Undoubtedly, dentistry is one of the more intimate medical professionals. Patients need to keep their mouths wide open while dentists and hygienists poke inside with mirrors, scalers, probes, and until recently these wrinkle-inducing drills.

Such drills and other power units such as ultrasonic scalers and air polishers generate airborne droplets and aerosol sprays that float in the air and carry viruses that can endanger patients and staff. May carry.

Today, dental clinics operate in a significantly different way than they did before the pandemic. Since resuming in May and June, we have followed federal guidelines and industry group recommendations aimed at curbing the Covid epidemic.

More than 1.4 million cases have been reported in Los Angeles County, where Enkoji lives, and more than 500,000 cases have been reported in New York City.

While vaccination has new potential, there are new concerns about more contagious variants of the virus and a one-month schedule for deploying the vaccine to the general public.

Many dental offices have been open for the last few months, and dentists and hygienists wear face shields, masks, gowns, gloves, and hair covers that resemble shower caps.
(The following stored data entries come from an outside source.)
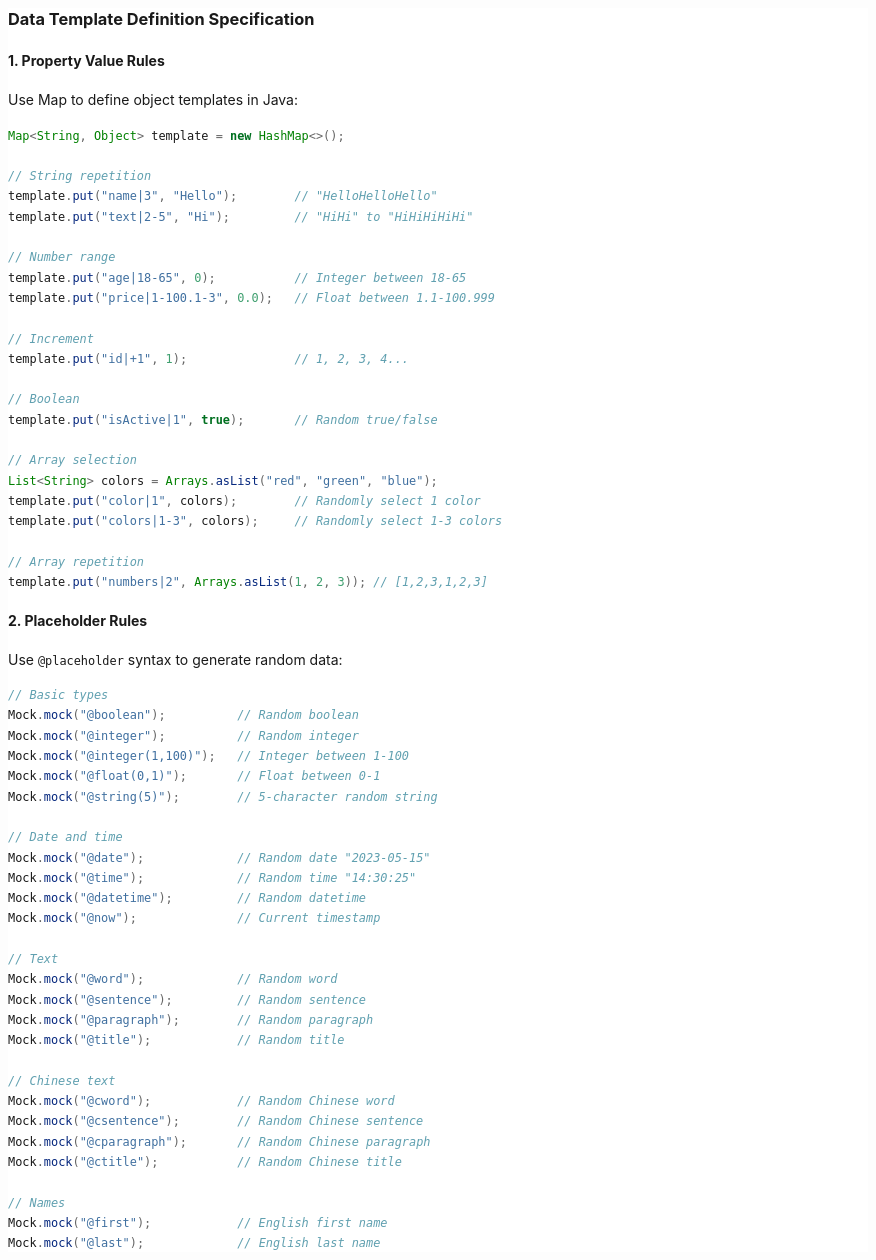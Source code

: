 ### Data Template Definition Specification

#### 1. Property Value Rules

Use Map to define object templates in Java:

```java
Map<String, Object> template = new HashMap<>();

// String repetition
template.put("name|3", "Hello");        // "HelloHelloHello"
template.put("text|2-5", "Hi");         // "HiHi" to "HiHiHiHiHi"

// Number range
template.put("age|18-65", 0);           // Integer between 18-65
template.put("price|1-100.1-3", 0.0);   // Float between 1.1-100.999

// Increment
template.put("id|+1", 1);               // 1, 2, 3, 4...

// Boolean
template.put("isActive|1", true);       // Random true/false

// Array selection
List<String> colors = Arrays.asList("red", "green", "blue");
template.put("color|1", colors);        // Randomly select 1 color
template.put("colors|1-3", colors);     // Randomly select 1-3 colors

// Array repetition
template.put("numbers|2", Arrays.asList(1, 2, 3)); // [1,2,3,1,2,3]
```

#### 2. Placeholder Rules

Use `@placeholder` syntax to generate random data:

```java
// Basic types
Mock.mock("@boolean");          // Random boolean
Mock.mock("@integer");          // Random integer
Mock.mock("@integer(1,100)");   // Integer between 1-100
Mock.mock("@float(0,1)");       // Float between 0-1
Mock.mock("@string(5)");        // 5-character random string

// Date and time
Mock.mock("@date");             // Random date "2023-05-15"
Mock.mock("@time");             // Random time "14:30:25"
Mock.mock("@datetime");         // Random datetime
Mock.mock("@now");              // Current timestamp

// Text
Mock.mock("@word");             // Random word
Mock.mock("@sentence");         // Random sentence
Mock.mock("@paragraph");        // Random paragraph
Mock.mock("@title");            // Random title

// Chinese text
Mock.mock("@cword");            // Random Chinese word
Mock.mock("@csentence");        // Random Chinese sentence
Mock.mock("@cparagraph");       // Random Chinese paragraph
Mock.mock("@ctitle");           // Random Chinese title

// Names
Mock.mock("@first");            // English first name
Mock.mock("@last");             // English last name
```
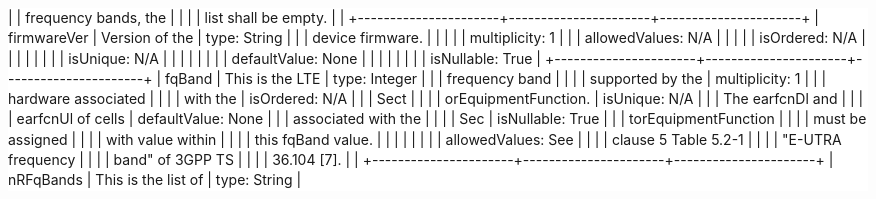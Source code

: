 |                      | frequency bands, the |                      |
|                      | list shall be empty. |                      |
+----------------------+----------------------+----------------------+
| firmwareVer          | Version of the       | type: String         |
|                      | device firmware.     |                      |
|                      |                      | multiplicity: 1      |
|                      | allowedValues: N/A   |                      |
|                      |                      | isOrdered: N/A       |
|                      |                      |                      |
|                      |                      | isUnique: N/A        |
|                      |                      |                      |
|                      |                      | defaultValue: None   |
|                      |                      |                      |
|                      |                      | isNullable: True     |
+----------------------+----------------------+----------------------+
| fqBand               | This is the LTE      | type: Integer        |
|                      | frequency band       |                      |
|                      | supported by the     | multiplicity: 1      |
|                      | hardware associated  |                      |
|                      | with the             | isOrdered: N/A       |
|                      | Sect                 |                      |
|                      | orEquipmentFunction. | isUnique: N/A        |
|                      | The earfcnDl and     |                      |
|                      | earfcnUl of cells    | defaultValue: None   |
|                      | associated with the  |                      |
|                      | Sec                  | isNullable: True     |
|                      | torEquipmentFunction |                      |
|                      | must be assigned     |                      |
|                      | with value within    |                      |
|                      | this fqBand value.   |                      |
|                      |                      |                      |
|                      | allowedValues: See   |                      |
|                      | clause 5 Table 5.2-1 |                      |
|                      | "E-UTRA frequency    |                      |
|                      | band" of 3GPP TS     |                      |
|                      | 36.104 \[7\].        |                      |
+----------------------+----------------------+----------------------+
| nRFqBands            | This is the list of  | type: String         |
They set aside power units that eject aerosols, instead hygienists rely on traditional hand tools to remove the patient’s accumulated plaque and tartar.

In the new practice, patients are usually called a few days before their visit and asked if they have Covid symptoms. They may be told to wait in their car until they are visible. Their temperature can be measured before entering the dental office and masks should be worn with all measures recommended by the US Centers for Disease Control and Prevention, except during treatment.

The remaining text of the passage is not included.